__TASK DETAILS__. From the line containing "<!--inarticleads1-->" down to the line containing "1. Mettre dans" in the records below, reproduce every line exactly, ends included, and omit all others.

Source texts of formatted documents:
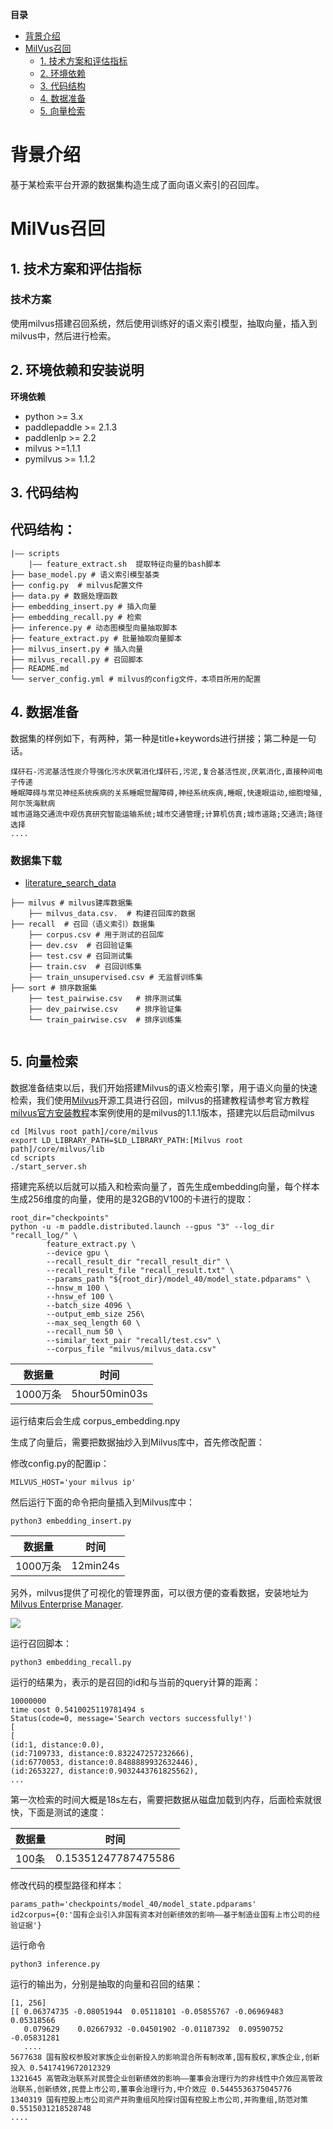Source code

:  **目录**

* [背景介绍](#背景介绍)
* [MilVus召回](#MilVus召回)
    * [1. 技术方案和评估指标](#技术方案)
    * [2. 环境依赖](#环境依赖)  
    * [3. 代码结构](#代码结构)
    * [4. 数据准备](#数据准备)
    * [5. 向量检索](#向量检索)


<a name="背景介绍"></a>

# 背景介绍

基于某检索平台开源的数据集构造生成了面向语义索引的召回库。

<a name="MilVus召回"></a>

# MilVus召回

<a name="技术方案"></a>

## 1. 技术方案和评估指标

### 技术方案

使用milvus搭建召回系统，然后使用训练好的语义索引模型，抽取向量，插入到milvus中，然后进行检索。

<a name="环境依赖"></a>

## 2. 环境依赖和安装说明

**环境依赖**
* python >= 3.x
* paddlepaddle >= 2.1.3
* paddlenlp >= 2.2
* milvus >=1.1.1
* pymilvus >= 1.1.2

<a name="代码结构"></a>

## 3. 代码结构

## 代码结构：

```
|—— scripts
    |—— feature_extract.sh  提取特征向量的bash脚本
├── base_model.py # 语义索引模型基类
├── config.py  # milvus配置文件
├── data.py # 数据处理函数
├── embedding_insert.py # 插入向量
├── embedding_recall.py # 检索
├── inference.py # 动态图模型向量抽取脚本
├── feature_extract.py # 批量抽取向量脚本
├── milvus_insert.py # 插入向量
├── milvus_recall.py # 召回脚本
├── README.md
└── server_config.yml # milvus的config文件，本项目所用的配置
```
<a name="数据准备"></a>

## 4. 数据准备

数据集的样例如下，有两种，第一种是title+keywords进行拼接；第二种是一句话。

```
煤矸石-污泥基活性炭介导强化污水厌氧消化煤矸石,污泥,复合基活性炭,厌氧消化,直接种间电子传递
睡眠障碍与常见神经系统疾病的关系睡眠觉醒障碍,神经系统疾病,睡眠,快速眼运动,细胞增殖,阿尔茨海默病
城市道路交通流中观仿真研究智能运输系统;城市交通管理;计算机仿真;城市道路;交通流;路径选择
....
```

### 数据集下载


- [literature_search_data](https://bj.bcebos.com/v1/paddlenlp/data/literature_search_data.zip)

```
├── milvus # milvus建库数据集
    ├── milvus_data.csv.  # 构建召回库的数据
├── recall  # 召回（语义索引）数据集
    ├── corpus.csv # 用于测试的召回库
    ├── dev.csv  # 召回验证集
    ├── test.csv # 召回测试集
    ├── train.csv  # 召回训练集
    ├── train_unsupervised.csv # 无监督训练集
├── sort # 排序数据集
    ├── test_pairwise.csv   # 排序测试集
    ├── dev_pairwise.csv    # 排序验证集
    └── train_pairwise.csv  # 排序训练集
    
```

<a name="向量检索"></a>

## 5. 向量检索


数据准备结束以后，我们开始搭建Milvus的语义检索引擎，用于语义向量的快速检索，我们使用[Milvus](https://milvus.io/)开源工具进行召回，milvus的搭建教程请参考官方教程  [milvus官方安装教程](https://milvus.io/cn/docs/v1.1.1/milvus_docker-cpu.md)本案例使用的是milvus的1.1.1版本，搭建完以后启动milvus


```
cd [Milvus root path]/core/milvus
export LD_LIBRARY_PATH=$LD_LIBRARY_PATH:[Milvus root path]/core/milvus/lib
cd scripts
./start_server.sh

```

搭建完系统以后就可以插入和检索向量了，首先生成embedding向量，每个样本生成256维度的向量，使用的是32GB的V100的卡进行的提取：

```
root_dir="checkpoints" 
python -u -m paddle.distributed.launch --gpus "3" --log_dir "recall_log/" \
        feature_extract.py \
        --device gpu \
        --recall_result_dir "recall_result_dir" \
        --recall_result_file "recall_result.txt" \
        --params_path "${root_dir}/model_40/model_state.pdparams" \
        --hnsw_m 100 \
        --hnsw_ef 100 \
        --batch_size 4096 \
        --output_emb_size 256\
        --max_seq_length 60 \
        --recall_num 50 \
        --similar_text_pair "recall/test.csv" \
        --corpus_file "milvus/milvus_data.csv" 
```

|  数据量 |  时间 | 
| ------------ | ------------ |
|1000万条|5hour50min03s|

运行结束后会生成 corpus_embedding.npy

生成了向量后，需要把数据抽炒入到Milvus库中，首先修改配置：

修改config.py的配置ip：

```
MILVUS_HOST='your milvus ip'
```

然后运行下面的命令把向量插入到Milvus库中：

```
python3 embedding_insert.py
```


|  数据量 |  时间 | 
| ------------ | ------------ |
|1000万条|12min24s|

另外，milvus提供了可视化的管理界面，可以很方便的查看数据，安装地址为[Milvus Enterprise Manager](https://zilliz.com/products/em).

![](../img/mem.png)


运行召回脚本：

```
python3 embedding_recall.py

```
运行的结果为，表示的是召回的id和与当前的query计算的距离：

```
10000000
time cost 0.5410025119781494 s
Status(code=0, message='Search vectors successfully!')
[
[
(id:1, distance:0.0),
(id:7109733, distance:0.832247257232666),
(id:6770053, distance:0.8488889932632446),
(id:2653227, distance:0.9032443761825562),
...
```

第一次检索的时间大概是18s左右，需要把数据从磁盘加载到内存，后面检索就很快，下面是测试的速度：

|  数据量 |  时间 | 
| ------------ | ------------ |
|100条|0.15351247787475586|


修改代码的模型路径和样本：

```
params_path='checkpoints/model_40/model_state.pdparams'
id2corpus={0:'国有企业引入非国有资本对创新绩效的影响——基于制造业国有上市公司的经验证据'}
```

运行命令

```
python3 inference.py

```
运行的输出为，分别是抽取的向量和召回的结果：

```
[1, 256]
[[ 0.06374735 -0.08051944  0.05118101 -0.05855767 -0.06969483  0.05318566
   0.079629    0.02667932 -0.04501902 -0.01187392  0.09590752 -0.05831281
   ....
5677638 国有股权参股对家族企业创新投入的影响混合所有制改革,国有股权,家族企业,创新投入 0.5417419672012329
1321645 高管政治联系对民营企业创新绩效的影响——董事会治理行为的非线性中介效应高管政治联系,创新绩效,民营上市公司,董事会治理行为,中介效应 0.5445536375045776
1340319 国有控股上市公司资产并购重组风险探讨国有控股上市公司,并购重组,防范对策 0.5515031218528748
....
```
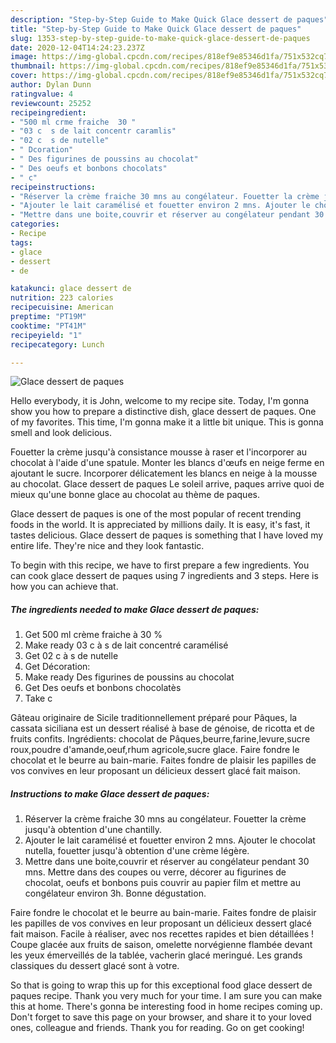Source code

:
 ```yaml
---
description: "Step-by-Step Guide to Make Quick Glace dessert de paques"
title: "Step-by-Step Guide to Make Quick Glace dessert de paques"
slug: 1353-step-by-step-guide-to-make-quick-glace-dessert-de-paques
date: 2020-12-04T14:24:23.237Z
image: https://img-global.cpcdn.com/recipes/818ef9e85346d1fa/751x532cq70/glace-dessert-de-paques-photo-principale-de-la-recette.jpg
thumbnail: https://img-global.cpcdn.com/recipes/818ef9e85346d1fa/751x532cq70/glace-dessert-de-paques-photo-principale-de-la-recette.jpg
cover: https://img-global.cpcdn.com/recipes/818ef9e85346d1fa/751x532cq70/glace-dessert-de-paques-photo-principale-de-la-recette.jpg
author: Dylan Dunn
ratingvalue: 4
reviewcount: 25252
recipeingredient:
- "500 ml crme fraiche  30 "
- "03 c  s de lait concentr caramlis"
- "02 c  s de nutelle"
- " Dcoration"
- " Des figurines de poussins au chocolat"
- " Des oeufs et bonbons chocolats"
- " c"
recipeinstructions:
- "Réserver la crème fraiche 30 mns au congélateur. Fouetter la crème jusqu&#39;à obtention d&#39;une chantilly."
- "Ajouter le lait caramélisé et fouetter environ 2 mns. Ajouter le chocolat nutella, fouetter jusqu&#39;à obtention d&#39;une crème légère."
- "Mettre dans une boite,couvrir et réserver au congélateur pendant 30 mns. Mettre dans des coupes ou verre, décorer au figurines de chocolat, oeufs et bonbons puis couvrir au papier film et mettre au congélateur environ 3h. Bonne dégustation."
categories:
- Recipe
tags:
- glace
- dessert
- de

katakunci: glace dessert de 
nutrition: 223 calories
recipecuisine: American
preptime: "PT19M"
cooktime: "PT41M"
recipeyield: "1"
recipecategory: Lunch

---
```



![Glace dessert de paques](https://img-global.cpcdn.com/recipes/818ef9e85346d1fa/751x532cq70/glace-dessert-de-paques-photo-principale-de-la-recette.jpg)

Hello everybody, it is John, welcome to my recipe site. Today, I'm gonna show you how to prepare a distinctive dish, glace dessert de paques. One of my favorites. This time, I'm gonna make it a little bit unique. This is gonna smell and look delicious.

Fouetter la crème jusqu&#39;à consistance mousse à raser et l&#39;incorporer au chocolat à l&#39;aide d&#39;une spatule. Monter les blancs d&#39;œufs en neige ferme en ajoutant le sucre. Incorporer délicatement les blancs en neige à la mousse au chocolat. Glace dessert de paques Le soleil arrive, paques arrive quoi de mieux qu&#39;une bonne glace au chocolat au thème de paques.

Glace dessert de paques is one of the most popular of recent trending foods in the world. It is appreciated by millions daily. It is easy, it's fast, it tastes delicious. Glace dessert de paques is something that I have loved my entire life. They're nice and they look fantastic.


To begin with this recipe, we have to first prepare a few ingredients. You can cook glace dessert de paques using 7 ingredients and 3 steps. Here is how you can achieve that.

<!--inarticleads1-->

##### The ingredients needed to make Glace dessert de paques:

1. Get 500 ml crème fraiche à 30 %
1. Make ready 03 c à s de lait concentré caramélisé
1. Get 02 c à s de nutelle
1. Get  Décoration:
1. Make ready  Des figurines de poussins au chocolat
1. Get  Des oeufs et bonbons chocolatès
1. Take  c


Gâteau originaire de Sicile traditionnellement préparé pour Pâques, la cassata siciliana est un dessert réalisé à base de génoise, de ricotta et de fruits confits. Ingrédients: chocolat de Pâques,beurre,farine,levure,sucre roux,poudre d&#39;amande,oeuf,rhum agricole,sucre glace. Faire fondre le chocolat et le beurre au bain-marie. Faites fondre de plaisir les papilles de vos convives en leur proposant un délicieux dessert glacé fait maison. 

<!--inarticleads2-->

##### Instructions to make Glace dessert de paques:

1. Réserver la crème fraiche 30 mns au congélateur. Fouetter la crème jusqu&#39;à obtention d&#39;une chantilly.
1. Ajouter le lait caramélisé et fouetter environ 2 mns. Ajouter le chocolat nutella, fouetter jusqu&#39;à obtention d&#39;une crème légère.
1. Mettre dans une boite,couvrir et réserver au congélateur pendant 30 mns. Mettre dans des coupes ou verre, décorer au figurines de chocolat, oeufs et bonbons puis couvrir au papier film et mettre au congélateur environ 3h. Bonne dégustation.


Faire fondre le chocolat et le beurre au bain-marie. Faites fondre de plaisir les papilles de vos convives en leur proposant un délicieux dessert glacé fait maison. Facile à réaliser, avec nos recettes rapides et bien détaillées ! Coupe glacée aux fruits de saison, omelette norvégienne flambée devant les yeux émerveillés de la tablée, vacherin glacé meringué. Les grands classiques du dessert glacé sont à votre. 

So that is going to wrap this up for this exceptional food glace dessert de paques recipe. Thank you very much for your time. I am sure you can make this at home. There's gonna be interesting food in home recipes coming up. Don't forget to save this page on your browser, and share it to your loved ones, colleague and friends. Thank you for reading. Go on get cooking!
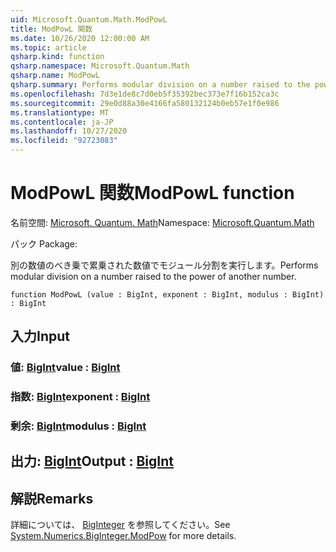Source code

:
 ```yaml
---
uid: Microsoft.Quantum.Math.ModPowL
title: ModPowL 関数
ms.date: 10/26/2020 12:00:00 AM
ms.topic: article
qsharp.kind: function
qsharp.namespace: Microsoft.Quantum.Math
qsharp.name: ModPowL
qsharp.summary: Performs modular division on a number raised to the power of another number.
ms.openlocfilehash: 7d3e1de8c7d0eb5f35392bec373e7f16b152ca3c
ms.sourcegitcommit: 29e0d88a30e4166fa580132124b0eb57e1f0e986
ms.translationtype: MT
ms.contentlocale: ja-JP
ms.lasthandoff: 10/27/2020
ms.locfileid: "92723083"
---
```

# <a name="modpowl-function"></a><span data-ttu-id="15900-102">ModPowL 関数</span><span class="sxs-lookup"><span data-stu-id="15900-102">ModPowL function</span></span>

<span data-ttu-id="15900-103">名前空間: [Microsoft. Quantum. Math](xref:Microsoft.Quantum.Math)</span><span class="sxs-lookup"><span data-stu-id="15900-103">Namespace: [Microsoft.Quantum.Math](xref:Microsoft.Quantum.Math)</span></span>

<span data-ttu-id="15900-104">パック [](https://nuget.org/packages/)</span><span class="sxs-lookup"><span data-stu-id="15900-104">Package: [](https://nuget.org/packages/)</span></span>


<span data-ttu-id="15900-105">別の数値のべき乗で累乗された数値でモジュール分割を実行します。</span><span class="sxs-lookup"><span data-stu-id="15900-105">Performs modular division on a number raised to the power of another number.</span></span>

```qsharp
function ModPowL (value : BigInt, exponent : BigInt, modulus : BigInt) : BigInt
```


## <a name="input"></a><span data-ttu-id="15900-106">入力</span><span class="sxs-lookup"><span data-stu-id="15900-106">Input</span></span>

### <a name="value--bigint"></a><span data-ttu-id="15900-107">値: [BigInt](xref:microsoft.quantum.lang-ref.bigint)</span><span class="sxs-lookup"><span data-stu-id="15900-107">value : [BigInt](xref:microsoft.quantum.lang-ref.bigint)</span></span>




### <a name="exponent--bigint"></a><span data-ttu-id="15900-108">指数: [BigInt](xref:microsoft.quantum.lang-ref.bigint)</span><span class="sxs-lookup"><span data-stu-id="15900-108">exponent : [BigInt](xref:microsoft.quantum.lang-ref.bigint)</span></span>




### <a name="modulus--bigint"></a><span data-ttu-id="15900-109">剰余: [BigInt](xref:microsoft.quantum.lang-ref.bigint)</span><span class="sxs-lookup"><span data-stu-id="15900-109">modulus : [BigInt](xref:microsoft.quantum.lang-ref.bigint)</span></span>





## <a name="output--bigint"></a><span data-ttu-id="15900-110">出力: [BigInt](xref:microsoft.quantum.lang-ref.bigint)</span><span class="sxs-lookup"><span data-stu-id="15900-110">Output : [BigInt](xref:microsoft.quantum.lang-ref.bigint)</span></span>



## <a name="remarks"></a><span data-ttu-id="15900-111">解説</span><span class="sxs-lookup"><span data-stu-id="15900-111">Remarks</span></span>

<span data-ttu-id="15900-112">詳細については、 [BigInteger](https://docs.microsoft.com/dotnet/api/system.numerics.biginteger.modpow) を参照してください。</span><span class="sxs-lookup"><span data-stu-id="15900-112">See [System.Numerics.BigInteger.ModPow](https://docs.microsoft.com/dotnet/api/system.numerics.biginteger.modpow) for more details.</span></span>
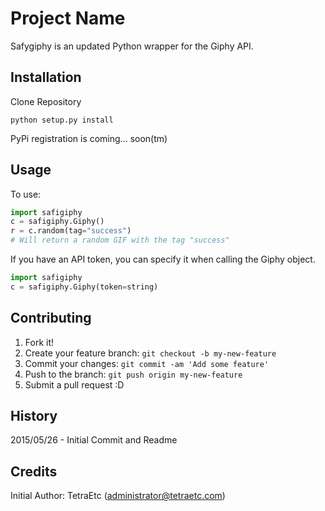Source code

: # Project Name

Safygiphy is an updated Python wrapper for the Giphy API.

## Installation

Clone Repository
```
python setup.py install
```

PyPi registration is coming... soon(tm)

## Usage

To use:

```python
import safigiphy
c = safigiphy.Giphy()
r = c.random(tag="success")
# Will return a random GIF with the tag "success"
```

If you have an API token, you can specify it when calling the Giphy object.

```python
import safigiphy
c = safigiphy.Giphy(token=string)
```

## Contributing

1. Fork it!
2. Create your feature branch: `git checkout -b my-new-feature`
3. Commit your changes: `git commit -am 'Add some feature'`
4. Push to the branch: `git push origin my-new-feature`
5. Submit a pull request :D

## History

2015/05/26 - Initial Commit and Readme

## Credits

Initial Author: TetraEtc (administrator@tetraetc.com)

__ANSWER BOX__.
<!--inarticleads1-->

##### The ingredients needed to make Glace dessert de paques:

1. Get 500 ml crème fraiche à 30 %
1. Make ready 03 c à s de lait concentré caramélisé
1. Get 02 c à s de nutelle
1. Get  Décoration:
1. Make ready  Des figurines de poussins au chocolat
1. Get  Des oeufs et bonbons chocolatès
1. Take  c


Gâteau originaire de Sicile traditionnellement préparé pour Pâques, la cassata siciliana est un dessert réalisé à base de génoise, de ricotta et de fruits confits. Ingrédients: chocolat de Pâques,beurre,farine,levure,sucre roux,poudre d&#39;amande,oeuf,rhum agricole,sucre glace. Faire fondre le chocolat et le beurre au bain-marie. Faites fondre de plaisir les papilles de vos convives en leur proposant un délicieux dessert glacé fait maison. 

<!--inarticleads2-->

##### Instructions to make Glace dessert de paques:

1. Réserver la crème fraiche 30 mns au congélateur. Fouetter la crème jusqu&#39;à obtention d&#39;une chantilly.
1. Ajouter le lait caramélisé et fouetter environ 2 mns. Ajouter le chocolat nutella, fouetter jusqu&#39;à obtention d&#39;une crème légère.
1. Mettre dans une boite,couvrir et réserver au congélateur pendant 30 mns. Mettre dans des coupes ou verre, décorer au figurines de chocolat, oeufs et bonbons puis couvrir au papier film et mettre au congélateur environ 3h. Bonne dégustation.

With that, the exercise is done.